Now, it's hard to call China an economic pariah when it actually has the largest trade relations with the majority of the countries around the world. I think you meant in the sense that they don't necessarily align with or abide by rules that the United States is trying to set for international trade.

Oren Cass:

It's not rules that the United States is trying to set. It is the rules that everybody agreed to as a condition of establishing the WTO, reducing tariffs, and engaging in a functional system of global trade. So it's not as if the US is suddenly showing up and saying, "Wait, we have some new rules that we want."

Ian Bremmer:

Oh, no, no. Again, I understand that. And the U.S. also has been the recipient of all sorts of cases at the WTO, and they work those through. My point was just I didn't want people to think that by calling the... We talk about Russia as a pariah on the global stage. It's obviously is for the G7; it's not for the Global South. The world is becoming much more multipolar. So my question to you is more what is the end state that you're going for? Do you believe that the right outcome from the United States would be towards a full decoupling of the US economy from China's? Is that the aim?

Are you trying in part to deploy leverage so that the Chinese would change their behavior and then facilitate more integration? I mean, where are you going with this? Because last time around, of course, Trump displayed a lot of interest in a deal, and he got a little bit. He got a little bit down the road and got the Chinese to buy some more American goods, for example, and a couple of minor agreements. But on balance, that approach failed. Where do you think he should be trying to go this time around?

Oren Cass:

Well, I think we need to be heading toward a full decoupling, and I think the really important thing to recognize, and again, I use the term global economic pariah with respect to China quite advisedly. I mean, Europe has now had the same reaction, and in areas like electric vehicles is following the US's lead on this. There are countries...

Ian Bremmer:

Much lower levels and with much greater differentiation between the European leaders and individual countries in the EU.

Oren Cass:

Well, I think it is certainly a problem for the EU and those European leaders. The way that they have constructed their common market and now need to manage it. But I don't think there's any developed economy that actually is committed to the principles of free trade that would say anything but that China is a terrible actor in this system that has been horribly corrosive to everything that nations were trying to achieve and is imposing enormous costs as a result. And so, I think what you see and start to realize, and this goes back to this mistake that we made in the year 2000 when we chose to welcome them into the global economy.

Ian Bremmer:

Into the PNTR, right.

Oren Cass:

There was an assumption if you go back and look at what people were selling back then, people would say, "Don't worry, this will be great for American workers," and whatever else. Which surely it was not, but the core of the case was that by welcoming China into the global economy, they were going to liberalize, that they themselves were going to embrace these economic principles.

Ian Bremmer:

And that has not happened clearly. Yeah, absolutely.

Oren Cass:

To the contrary, if anything, I would say they have gone further in the other direction. And so, the important question to ask is, well, lets sort of rewind the tape. If people had actually known in the year 2000 what year 2025 China was actually going to look like, would anyone have said, "Hey, economic integration is a good idea anyway." And I think the very clear answer is no. And I say that for the reason that there is no example, as far as I know, in human history of an attempt to genuinely integrate economies and markets under a situation where you have completely incompatible political and economic systems. I mean, look at how the US frankly did not at all engage with the USSR economically throughout the Cold War. The idea that you would say, "Well, we can still all prosper and enjoy cheaper stuff if we trade a lot with the USSR," would've been just realized as a ludicrous economic concept and a dereliction of even basic concepts of sovereignty.

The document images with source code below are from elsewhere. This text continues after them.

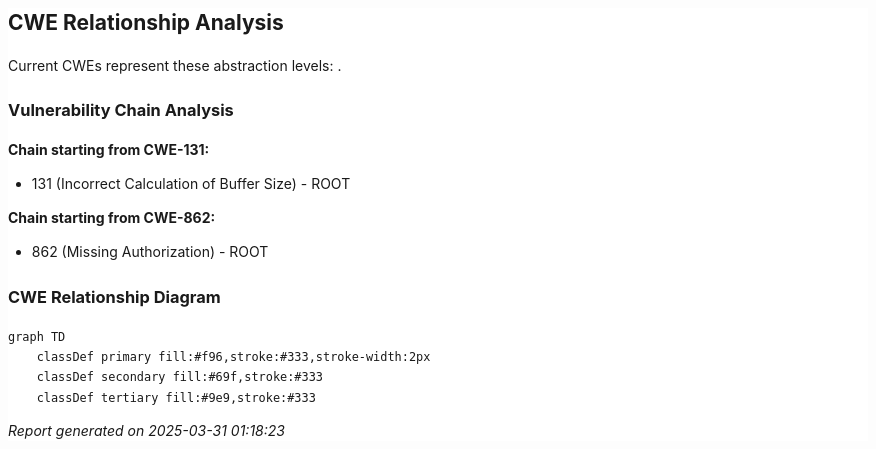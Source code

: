 ## CWE Relationship Analysis

Current CWEs represent these abstraction levels: .


### Vulnerability Chain Analysis

**Chain starting from CWE-131:**
- 131 (Incorrect Calculation of Buffer Size) - ROOT


**Chain starting from CWE-862:**
- 862 (Missing Authorization) - ROOT



### CWE Relationship Diagram

```mermaid
graph TD
    classDef primary fill:#f96,stroke:#333,stroke-width:2px
    classDef secondary fill:#69f,stroke:#333
    classDef tertiary fill:#9e9,stroke:#333
```



*Report generated on 2025-03-31 01:18:23*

And so, I think to your point about would we like to have leverage over China; would we like to see them liberalize? Sure. As a first-best option, if China were to decide it wanted to be a responsible actor in the economic system, then by all means let's revisit the question. But there's no evidence that they have any interest in moving in that direction. And if they're not going to, then the best option we actually have is to say, "Well, that is not a market we are interested in being entangled with because it is not a free market approach at all."

Ian Bremmer:

The cost to consumers is worth paying to ensure that the Chinese do not have the ability to use leverage over the American economy.

Oren Cass:

Well, first of all, you would have to define what you think that cost to consumers is. I don't think it's zero, but I think it's worth remembering that if you go back and look at the 2017, 2018 period when Trump was first imposing tariffs, it is awfully hard to go look in the consumer price data and find the effect of imposing those tariffs. When you're talking about moving production out of China into other countries, you actually have a lot of other countries that also have a lot of capacity to make things at competitive prices. And you still have a very large, robust, competitive market, not only in the US but among its allies as well, to be both doing the production and consumption. So I do think absolutely there are costs involved, partly just as a result of disruption and the need to move supply chains.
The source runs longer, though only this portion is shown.